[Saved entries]

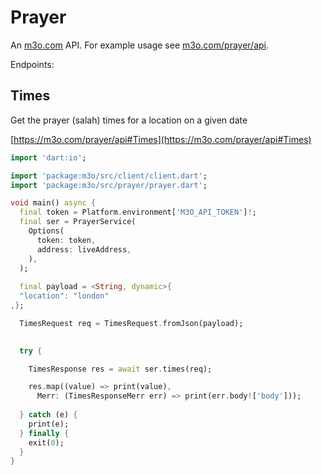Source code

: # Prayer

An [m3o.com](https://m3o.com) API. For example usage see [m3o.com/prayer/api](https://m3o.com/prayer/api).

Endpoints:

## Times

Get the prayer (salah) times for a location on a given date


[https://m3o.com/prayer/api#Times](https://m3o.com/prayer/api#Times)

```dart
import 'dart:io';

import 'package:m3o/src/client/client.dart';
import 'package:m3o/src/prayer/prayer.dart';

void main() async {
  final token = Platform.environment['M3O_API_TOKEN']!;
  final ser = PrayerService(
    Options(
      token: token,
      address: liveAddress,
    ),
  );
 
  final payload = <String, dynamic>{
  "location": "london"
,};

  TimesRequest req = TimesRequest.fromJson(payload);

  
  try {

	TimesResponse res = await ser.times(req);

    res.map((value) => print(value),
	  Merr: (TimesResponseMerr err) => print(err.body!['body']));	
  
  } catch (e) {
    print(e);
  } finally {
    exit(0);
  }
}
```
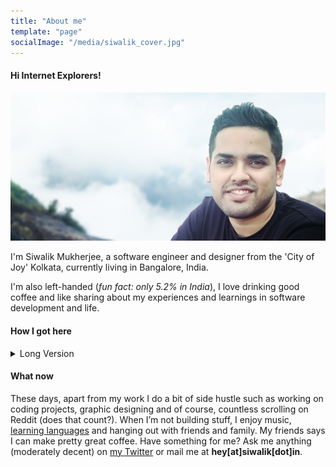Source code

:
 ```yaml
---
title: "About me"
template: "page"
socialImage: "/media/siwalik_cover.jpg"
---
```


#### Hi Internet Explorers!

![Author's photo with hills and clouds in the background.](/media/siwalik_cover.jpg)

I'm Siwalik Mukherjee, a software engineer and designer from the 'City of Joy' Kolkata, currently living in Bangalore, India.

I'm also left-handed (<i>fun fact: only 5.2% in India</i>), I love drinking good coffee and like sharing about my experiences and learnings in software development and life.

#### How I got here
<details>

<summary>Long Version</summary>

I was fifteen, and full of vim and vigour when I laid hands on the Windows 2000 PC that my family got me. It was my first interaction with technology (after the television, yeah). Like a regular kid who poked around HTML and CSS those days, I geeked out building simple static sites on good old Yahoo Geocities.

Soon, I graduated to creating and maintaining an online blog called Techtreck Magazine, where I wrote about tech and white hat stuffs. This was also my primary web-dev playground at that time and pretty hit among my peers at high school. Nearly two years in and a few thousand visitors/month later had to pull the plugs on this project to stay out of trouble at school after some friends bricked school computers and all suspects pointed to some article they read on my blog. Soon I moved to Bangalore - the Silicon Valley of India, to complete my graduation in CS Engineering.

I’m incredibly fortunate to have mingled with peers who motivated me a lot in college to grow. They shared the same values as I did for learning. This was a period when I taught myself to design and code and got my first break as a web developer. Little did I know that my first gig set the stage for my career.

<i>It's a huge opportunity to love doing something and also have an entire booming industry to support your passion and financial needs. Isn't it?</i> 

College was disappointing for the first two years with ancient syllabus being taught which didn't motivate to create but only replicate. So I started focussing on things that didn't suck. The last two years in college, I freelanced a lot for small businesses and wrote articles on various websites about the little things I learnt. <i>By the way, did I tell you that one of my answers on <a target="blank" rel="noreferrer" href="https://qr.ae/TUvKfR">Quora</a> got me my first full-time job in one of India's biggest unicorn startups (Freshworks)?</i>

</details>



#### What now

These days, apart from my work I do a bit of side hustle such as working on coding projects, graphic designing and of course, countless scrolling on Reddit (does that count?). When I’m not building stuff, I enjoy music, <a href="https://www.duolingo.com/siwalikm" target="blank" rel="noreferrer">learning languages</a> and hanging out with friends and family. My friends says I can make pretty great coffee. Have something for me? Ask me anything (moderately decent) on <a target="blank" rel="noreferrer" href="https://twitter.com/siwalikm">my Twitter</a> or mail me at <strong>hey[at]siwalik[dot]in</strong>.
* * *
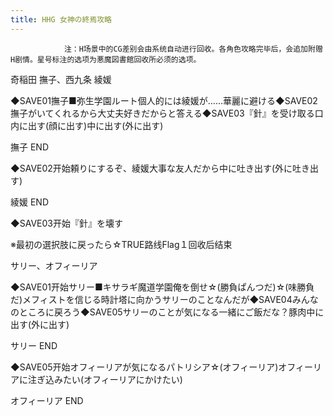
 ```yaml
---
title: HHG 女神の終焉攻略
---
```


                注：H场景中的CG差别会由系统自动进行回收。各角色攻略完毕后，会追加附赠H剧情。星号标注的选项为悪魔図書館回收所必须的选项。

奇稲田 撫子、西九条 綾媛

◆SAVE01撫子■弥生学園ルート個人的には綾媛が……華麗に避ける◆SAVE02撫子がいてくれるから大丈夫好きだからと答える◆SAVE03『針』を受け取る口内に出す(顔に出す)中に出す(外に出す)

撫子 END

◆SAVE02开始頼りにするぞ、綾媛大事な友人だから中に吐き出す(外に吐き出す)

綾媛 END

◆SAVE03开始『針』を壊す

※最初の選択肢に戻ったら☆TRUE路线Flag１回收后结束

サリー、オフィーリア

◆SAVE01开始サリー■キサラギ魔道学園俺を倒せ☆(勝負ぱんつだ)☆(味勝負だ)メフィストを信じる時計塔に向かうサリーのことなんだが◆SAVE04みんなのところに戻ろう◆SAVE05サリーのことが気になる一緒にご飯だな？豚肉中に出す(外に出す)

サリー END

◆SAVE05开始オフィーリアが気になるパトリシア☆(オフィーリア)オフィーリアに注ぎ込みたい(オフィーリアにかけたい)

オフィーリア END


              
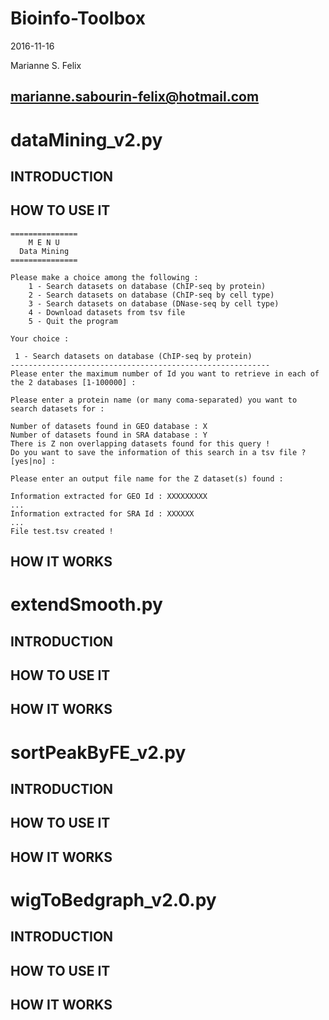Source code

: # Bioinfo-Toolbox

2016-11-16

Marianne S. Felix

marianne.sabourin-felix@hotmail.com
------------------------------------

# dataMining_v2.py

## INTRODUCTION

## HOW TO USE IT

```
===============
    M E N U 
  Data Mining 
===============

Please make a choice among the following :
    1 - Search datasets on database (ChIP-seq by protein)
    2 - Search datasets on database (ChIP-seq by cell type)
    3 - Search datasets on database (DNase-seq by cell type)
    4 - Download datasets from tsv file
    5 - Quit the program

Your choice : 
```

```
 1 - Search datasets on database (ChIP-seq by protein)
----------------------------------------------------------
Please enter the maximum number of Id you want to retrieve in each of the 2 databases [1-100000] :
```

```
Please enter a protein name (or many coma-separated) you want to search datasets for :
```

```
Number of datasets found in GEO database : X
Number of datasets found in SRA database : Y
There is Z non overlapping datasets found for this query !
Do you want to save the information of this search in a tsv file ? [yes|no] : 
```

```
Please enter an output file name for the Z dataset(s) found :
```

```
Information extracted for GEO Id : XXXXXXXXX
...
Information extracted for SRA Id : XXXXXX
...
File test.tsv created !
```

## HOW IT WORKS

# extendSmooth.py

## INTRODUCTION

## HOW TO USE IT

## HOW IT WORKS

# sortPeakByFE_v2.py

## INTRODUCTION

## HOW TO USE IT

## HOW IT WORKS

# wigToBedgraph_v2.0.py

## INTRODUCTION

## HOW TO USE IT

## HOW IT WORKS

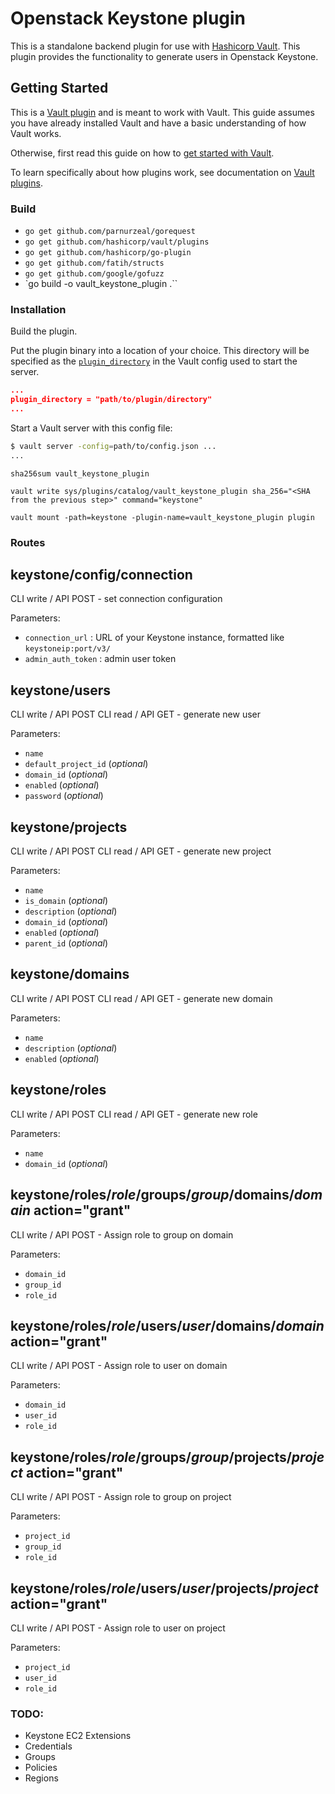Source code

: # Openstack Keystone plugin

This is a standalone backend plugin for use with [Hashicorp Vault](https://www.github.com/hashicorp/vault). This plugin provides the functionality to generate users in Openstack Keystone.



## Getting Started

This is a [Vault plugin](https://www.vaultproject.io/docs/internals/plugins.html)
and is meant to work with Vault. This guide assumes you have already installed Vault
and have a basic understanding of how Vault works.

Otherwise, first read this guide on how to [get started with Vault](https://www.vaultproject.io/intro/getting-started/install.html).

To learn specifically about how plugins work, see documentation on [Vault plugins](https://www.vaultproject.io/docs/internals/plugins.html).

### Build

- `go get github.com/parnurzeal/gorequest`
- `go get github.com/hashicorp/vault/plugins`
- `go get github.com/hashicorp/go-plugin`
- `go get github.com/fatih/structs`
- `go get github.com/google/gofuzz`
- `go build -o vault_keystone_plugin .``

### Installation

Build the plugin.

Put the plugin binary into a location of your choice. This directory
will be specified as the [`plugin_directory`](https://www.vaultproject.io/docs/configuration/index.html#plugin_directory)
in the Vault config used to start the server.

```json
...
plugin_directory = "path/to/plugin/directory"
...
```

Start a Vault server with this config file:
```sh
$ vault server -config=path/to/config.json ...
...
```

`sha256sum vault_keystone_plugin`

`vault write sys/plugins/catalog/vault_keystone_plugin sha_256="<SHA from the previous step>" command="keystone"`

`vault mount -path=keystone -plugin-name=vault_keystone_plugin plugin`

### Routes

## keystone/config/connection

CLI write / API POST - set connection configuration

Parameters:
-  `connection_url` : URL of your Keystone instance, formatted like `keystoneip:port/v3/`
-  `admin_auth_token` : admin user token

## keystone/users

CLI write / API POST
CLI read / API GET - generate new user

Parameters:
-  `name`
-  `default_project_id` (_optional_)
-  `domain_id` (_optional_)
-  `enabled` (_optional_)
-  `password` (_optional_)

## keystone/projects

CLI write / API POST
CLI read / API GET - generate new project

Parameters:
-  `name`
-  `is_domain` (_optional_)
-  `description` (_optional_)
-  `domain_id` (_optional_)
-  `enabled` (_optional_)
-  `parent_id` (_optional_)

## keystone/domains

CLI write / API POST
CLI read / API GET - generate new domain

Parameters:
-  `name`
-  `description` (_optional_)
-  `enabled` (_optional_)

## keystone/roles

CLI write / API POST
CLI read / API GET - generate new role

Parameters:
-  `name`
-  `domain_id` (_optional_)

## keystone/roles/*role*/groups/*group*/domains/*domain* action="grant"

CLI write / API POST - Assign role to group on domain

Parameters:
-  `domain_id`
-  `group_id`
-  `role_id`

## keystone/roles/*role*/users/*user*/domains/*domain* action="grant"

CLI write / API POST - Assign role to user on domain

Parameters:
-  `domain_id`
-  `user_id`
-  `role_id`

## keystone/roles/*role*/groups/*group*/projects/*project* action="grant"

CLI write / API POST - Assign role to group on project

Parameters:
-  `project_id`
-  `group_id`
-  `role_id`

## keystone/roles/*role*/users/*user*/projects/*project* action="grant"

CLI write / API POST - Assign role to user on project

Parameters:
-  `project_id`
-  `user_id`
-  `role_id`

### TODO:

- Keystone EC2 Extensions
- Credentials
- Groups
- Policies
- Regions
---
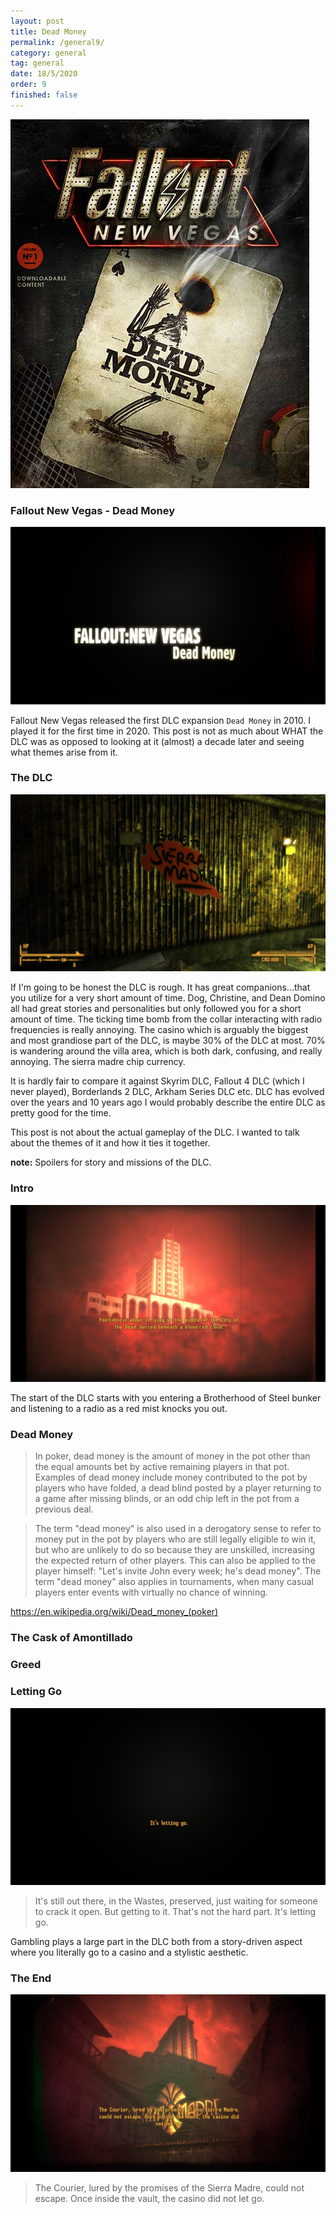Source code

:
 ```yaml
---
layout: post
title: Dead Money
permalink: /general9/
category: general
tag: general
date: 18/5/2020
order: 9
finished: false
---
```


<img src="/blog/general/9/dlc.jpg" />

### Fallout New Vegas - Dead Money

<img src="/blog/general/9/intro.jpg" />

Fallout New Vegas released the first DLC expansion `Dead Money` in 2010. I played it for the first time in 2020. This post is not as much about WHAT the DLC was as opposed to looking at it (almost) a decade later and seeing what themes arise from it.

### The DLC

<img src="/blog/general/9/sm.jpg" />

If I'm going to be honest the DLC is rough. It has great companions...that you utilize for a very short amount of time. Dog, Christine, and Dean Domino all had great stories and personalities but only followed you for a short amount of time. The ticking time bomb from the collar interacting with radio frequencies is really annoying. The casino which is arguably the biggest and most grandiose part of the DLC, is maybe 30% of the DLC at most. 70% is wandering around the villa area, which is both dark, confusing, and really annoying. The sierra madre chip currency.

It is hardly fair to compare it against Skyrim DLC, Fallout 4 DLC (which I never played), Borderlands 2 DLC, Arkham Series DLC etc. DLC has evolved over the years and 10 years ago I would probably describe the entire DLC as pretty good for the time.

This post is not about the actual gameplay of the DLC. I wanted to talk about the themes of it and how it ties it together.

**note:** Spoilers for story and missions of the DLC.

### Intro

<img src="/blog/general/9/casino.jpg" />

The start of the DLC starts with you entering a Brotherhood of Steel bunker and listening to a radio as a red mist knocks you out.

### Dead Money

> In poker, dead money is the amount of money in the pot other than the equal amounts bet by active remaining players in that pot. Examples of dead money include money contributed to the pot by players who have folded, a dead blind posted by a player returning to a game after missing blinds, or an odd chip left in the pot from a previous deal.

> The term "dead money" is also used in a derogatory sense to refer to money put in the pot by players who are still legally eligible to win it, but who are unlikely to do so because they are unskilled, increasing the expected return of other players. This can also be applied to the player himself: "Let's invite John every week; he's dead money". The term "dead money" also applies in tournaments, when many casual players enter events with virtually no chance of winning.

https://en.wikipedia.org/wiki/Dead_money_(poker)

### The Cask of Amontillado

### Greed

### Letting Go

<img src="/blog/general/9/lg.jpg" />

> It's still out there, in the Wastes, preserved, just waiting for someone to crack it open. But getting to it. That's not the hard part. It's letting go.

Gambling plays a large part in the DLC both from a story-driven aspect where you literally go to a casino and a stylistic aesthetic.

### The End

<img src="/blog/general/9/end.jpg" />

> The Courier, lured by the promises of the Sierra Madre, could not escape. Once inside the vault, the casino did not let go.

◆ **What to do**
Look through the records and gather every line containing "choice".

◆ **Exercise output**
Please make a choice among the following :
Your choice : 
Put the plugin binary into a location of your choice. This directory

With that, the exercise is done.